Latimer Punts on Westchester Economy

3 years ago • 3 minute read

Branda Challenges County Executive Latimer to Invest More in Westchester Capital Projects

Westchester County Executive George Latimer’s proposed 2021 capital budget, released to the public today, cuts next year’s county investment by 34% from last year’s approved plan. According to Dan Branda, the Republican candidate for County Executive, Westchester needs to significantly increase infrastructure spending next year to help rebuild the economy.

“Every $100,000 that the county invests in infrastructure creates a job and puts real money into the community,” Branda said. “Latimer’s budget will lose nearly 700 jobs by cutting planned appropriations by about $70 million. If passed, the lack of investment in this budget will ripple throughout the local economy and squander an opportunity to grow economic activity post-COVID.”

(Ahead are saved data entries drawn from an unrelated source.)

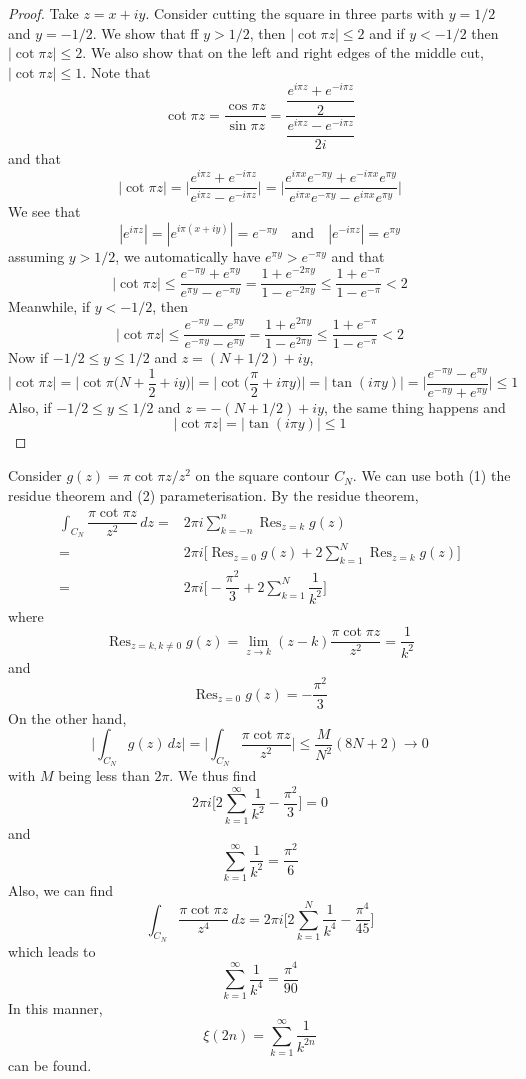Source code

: \begin{proof}
Take $z=x+iy$. Consider cutting the square in three parts with $y=1/2$ and $y=-1/2$. We show that ff $y>1/2$, then $|\cot \pi z|\leq 2$ and if $y<-1/2$ then $|\cot \pi z|\leq 2$. We also show that on the left and right edges of the middle cut, $|\cot \pi z|\leq 1$. Note that
\[\cot \pi z=\dfrac{\cos \pi z}{\sin \pi z}=\dfrac{\dfrac{e^{i\pi z}+e^{-i\pi z}}{2}}{\dfrac{e^{i\pi z}-e^{-i\pi z}}{2i}}\]
and that 
\[|\cot \pi z|=\Big|\dfrac{e^{i\pi z}+e^{-i\pi z}}{e^{i\pi z}-e^{-i\pi z}}\Big|=\Big|\dfrac{e^{i\pi x}e^{-\pi y}+e^{-i\pi x}e^{\pi y}}{e^{i\pi x}e^{-\pi y}-e^{i\pi x}e^{\pi y}}\Big|\]
We see that
\[|e^{i\pi z}|=|e^{i\pi (x+iy)}|=e^{-\pi y}\quad \mathrm{and}\quad |e^{-i\pi z}|=e^{\pi y}\]
assuming $y>1/2$, we automatically have $e^{\pi y}>e^{-\pi y}$ and that
\[|\cot \pi z|\leq \dfrac{e^{-\pi y}+e^{\pi y}}{e^{\pi y}-e^{-\pi y}}=\dfrac{1+e^{-2\pi y}}{1-e^{-2\pi y}}\leq \dfrac{1+e^{-\pi }}{1-e^{-\pi }}<2\]
Meanwhile, if $y<-1/2$, then
\[|\cot \pi z|\leq \dfrac{e^{-\pi y}-e^{\pi y}}{e^{-\pi y}-e^{\pi y}}=\dfrac{1+e^{2\pi y}}{1-e^{2\pi y}}\leq \dfrac{1+e^{-\pi }}{1-e^{-\pi }}<2\]
Now if $-1/2\leq y\leq 1/2$ and $z=(N+1/2)+iy$,
\[|\cot \pi z|=\Big|\cot \pi \Big(N+\dfrac{1}{2}+iy\Big)\Big|=\Big|\cot\Big(\dfrac{\pi }{2}+i\pi y\Big)\Big|=|\tan (i\pi y)|=\Big|\dfrac{e^{-\pi y}-e^{\pi y}}{e^{-\pi y}+e^{\pi y}}\Big|\leq 1\]
Also, if $-1/2\leq y \leq 1/2$ and $z=-(N+1/2)+iy$, the same thing happens and 
\[|\cot\pi z|=|\tan (i\pi y)|\leq 1\]
\end{proof}
\vspace{2ex}
\begin{ex}
Consider $g(z)=\pi \cot \pi z/z^2$ on the square contour $C_{N}$. We can use both (1) the residue theorem and (2) parameterisation. By the residue theorem,
\begin{align*}
\int _{C_{N}}\dfrac{\pi \cot \pi z}{z^2 }\,dz=&2\pi i\sum _{k=-n}^{n}\mathop{\mathrm{Res}}_{z=k}g(z)\\
=&2\pi i\Big[\mathop{\mathrm{Res}}_{z=0}g(z)+2\sum ^{N}_{k=1}\mathop{\mathrm{Res}}_{z=k}g(z)\Big]\\
=&2\pi i\Big[-\dfrac{\pi ^2}{3}+2\sum ^{N}_{k=1}\dfrac{1}{k^2}\Big]
\end{align*}
where 
\[\mathop{\mathrm{Res}}_{z=k, k\ne 0}g(z)=\lim _{z\rightarrow k}(z-k)\dfrac{\pi \cot \pi z}{z^2}=\dfrac{1}{k^2}\]
and
\[\mathop{\mathrm{Res}}_{z=0}g(z)=-\dfrac{\pi ^2}{3}\]
On the other hand,
\[\Big|\int _{C_{N}}g(z)\,dz\Big|=\Big|\int _{C_{N}}\dfrac{\pi \cot \pi z}{z^2}\Big|\leq \dfrac{M}{N^2}(8N+2)\rightarrow 0\]
with $M$ being less than $2\pi $. We thus find 
\[2\pi i\Big[2\sum ^{\infty }_{k=1}\dfrac{1}{k^2}-\dfrac{\pi ^2}{3}\Big]=0\]
and
\[\sum ^{\infty }_{k=1}\dfrac{1}{k^2}=\dfrac{\pi ^2}{6}\]
Also, we can find
\[\int _{C_{N}}\dfrac{\pi \cot \pi z}{z^{4}}\,dz=2\pi i\Big[2\sum ^{N}_{k=1}\dfrac{1}{k^{4}}-\dfrac{\pi ^{4}}{45}\Big]\]
which leads to 
\[\sum ^{\infty }_{k=1}\dfrac{1}{k^{4}}=\dfrac{\pi ^{4}}{90}\]
In this manner,
\[\xi (2n)=\sum ^{\infty }_{k=1}\dfrac{1}{k^{2n}}\]
can be found. 
\end{ex}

Compared to 2020’s $205 million capital authorization for the county general budget, Latimer is proposing to appropriate just $136 million in capital spending for 2021--including a $38 million reduction for county parks--with only $40 million in new proposed projects.

Branda’s solution starts with moving new capital projects to 2021:

“This Capital Budget adds more than $800 million in new projects to the 5-year plan but only a tiny fraction of that is for next year. Let’s accelerate more of these projects and not punt on the economy,” Branda said. “With a projected $250 million budget gap, the unemployment rate in New York at 10% and the real unemployment number much higher, Westchester needs to reduce its operating costs to protect property taxpayers, conservatively estimate future sales tax revenue, and use its debt capacity to help put people back to work. Instead, we’re moving toward a budget that will borrow for operating costs in order to sustain last year’s reckless spending increases while making deep cuts where it hurts the most.

“Latimer’s lack of capital investment shows that his priorities are misguided and he’s beholden to the wrong interests,” Branda added.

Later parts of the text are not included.